1. VELA Charge Measurements – Update
Alex Brynes

2. Recap
Introduced existing methods of measuring charge (WCM, ICT, FCUP, BPM, screen).
Scope “Hardware controller” (naming convention TBD).
Some software development considerations.
Type
Function
void
monitorTracesForNShots
monitorNumsForNShots
std::vector<std::vector<double>>
getScopeTrace
std::vector< double >
getScopeNums
getMinOfTraces
getMaxOfTraces
getAreaUnderTraces
getAvgNoise
double
getScopeP1-4
getWCMQ/ICTQ/FCUPQ/EDFCUPQ
std::vector< std::string >
getScopeNames

3. How do we measure charge?
WCM: first minimum of waveform.
ICT: area under waveform.
SP1 FCUP: peak-to-peak voltage. (Use this measurement to calibrate other devices.)
Dark current: area under WCM waveform in AC 1MΩ mode.
ED-FCUP and BA1/2 FCUPs: first peak of waveform.

4. Since Last Time Acquired a scope for testing (velascope03).
Put in a “fake” signal.
Tried to figure out what we can do in terms of control and monitoring, and to find an optimal solution.

5. Considerations
What do we, as AP operators, want to use the oscilloscopes for?
Measuring the charge (inc. jitter).
Anything else? (NB Timing / RF signals etc., are for the experts.)
How do we take measurements?
Remote desktop in to the scope, look at waveforms, use measured data.
How do we make sense of the data?
With a calculator??
Through EPICS?
…. With a Hardware controller?

6. Dynamic Shared Objects (DSOs)
Essentially the same as a DLL.
In this case: a library that can be loaded into VBS, c++, python etc. to access data from the LeCroy scope. (ALICE buncher zero-cross software used this method).
This allows the user to write scripts to systematically take data.
There are a huge variety of ways that the scope data can be accessed: software downloads for this purpose!
I tested 2 of these – ActiveDSO and XStreamDSO – using Python.

7. Direct Interface with Scope (Remote Desktop)
Pros:
Allows complete functionality.
(Relatively) easy to interpret.
Fast saving of data to files / memory.
Cons:
Only one point of contact. (?)
Too many options may lead to unsaved changes.
Requires unification of scope data with data from other sources.
Outside of the EPICS system.
Can only record waveforms from 1 channel at a time – we can record all the measured values (P1 – P6), however.

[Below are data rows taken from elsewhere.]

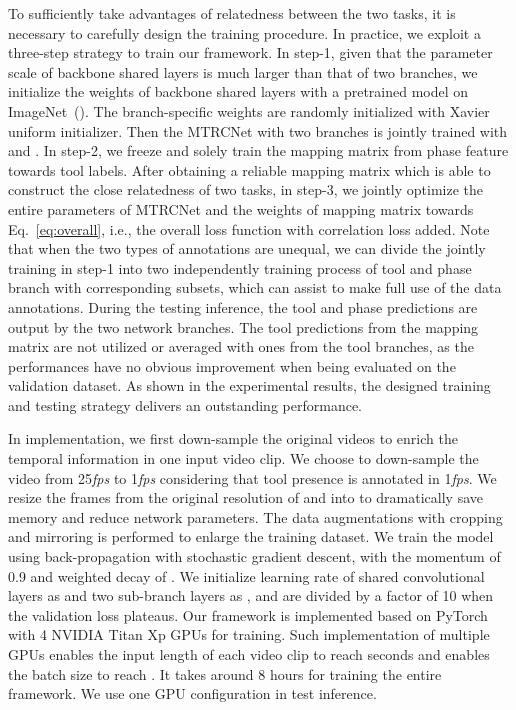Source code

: \documentclass{elsarticle}
\begin{document}
To sufficiently take advantages of relatedness between the two tasks, it is necessary to carefully design the training procedure.
In practice, we exploit a three-step strategy to train our framework.
In step-1, given that the parameter scale of backbone shared layers is much larger than that of two branches,
we initialize the weights of backbone shared layers with a pretrained model on ImageNet~(\cite{he2016deep}).
The branch-specific weights  are randomly initialized with Xavier uniform initializer.
Then the MTRCNet with two branches is jointly trained with  and .
In step-2, we freeze  and solely train the mapping matrix  from phase feature towards tool labels.
After obtaining a reliable mapping matrix which is able to construct the close relatedness of two tasks, in step-3, we jointly optimize the entire parameters of MTRCNet  and the weights of mapping matrix   towards Eq.~\ref{eq:overall}, i.e., the overall loss function   with correlation loss added. 
Note that when the two types of annotations are unequal, we can divide the jointly training in step-1 into two independently training process of tool and phase branch with corresponding subsets, which can assist to make full use of the data annotations.
During the testing inference, the tool and phase predictions are output by the two network branches. 
The tool predictions from the mapping matrix are not utilized or averaged with ones from the tool branches, as the performances have no obvious improvement when being evaluated on the validation dataset.
As shown in the experimental results, the designed training and testing strategy delivers an outstanding performance.


In implementation, we first down-sample the original videos to enrich the temporal information in one input video clip. 
We choose to down-sample the video from 25\emph{fps} to 1\emph{fps} considering that tool presence is annotated in 1\emph{fps}.
We resize the frames from the original resolution of  and  into  to dramatically save memory and reduce network parameters.
The data augmentations with  cropping and mirroring is performed to enlarge the training dataset.
We train the model using back-propagation with stochastic gradient descent, with the momentum of 0.9 and weighted decay of .
We initialize learning rate of shared convolutional layers as  and two sub-branch layers as , and are divided by a factor of 10 when the validation loss plateaus.
Our framework is implemented based on PyTorch with 4 NVIDIA Titan Xp GPUs for training. 
Such implementation of multiple GPUs enables the input length of each video clip to reach  seconds and enables the batch size to reach .
It takes around 8 hours for training the entire framework.
We use one GPU configuration in test inference.
\end{document}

8. Scripting with a DSO Pros: Cons:
Same functionality available as when using scope software (easiest with remote desktop to scope).
Allows writing of scripts to automate data-taking.
Can write data to EPICS.
Cons:
Remote control (ActiveDSO) can be slow, and only 1 instance can exist.
Whatever the method, it can’t go much faster than 10Hz when reading data from all 4 channels:
“A 10Hz update rate is quite typical for any DSO…. Unless you were using a high speed digitiser, I can't suggest any other way of improving the update rate.”
LeCroy Field Applications Engineer

9. DSO Control
Prototype program exists on velascope03 for logging charge.
Bare-bones, as it is expected that most people would rather interface with the scope directly to do more complex measurements, save and recall setups, etc.
Any other desired features?

10. Further Work
We need a sensible naming convention for scope setups based on what is being measured (after establishing the best way to take measurements for each diagnostic).
Consider how to interface this with the multiplexer.
Prototype software to calibrate devices.
Find a different solution! This method is barely suitable for 10Hz operation, let alone 100Hz.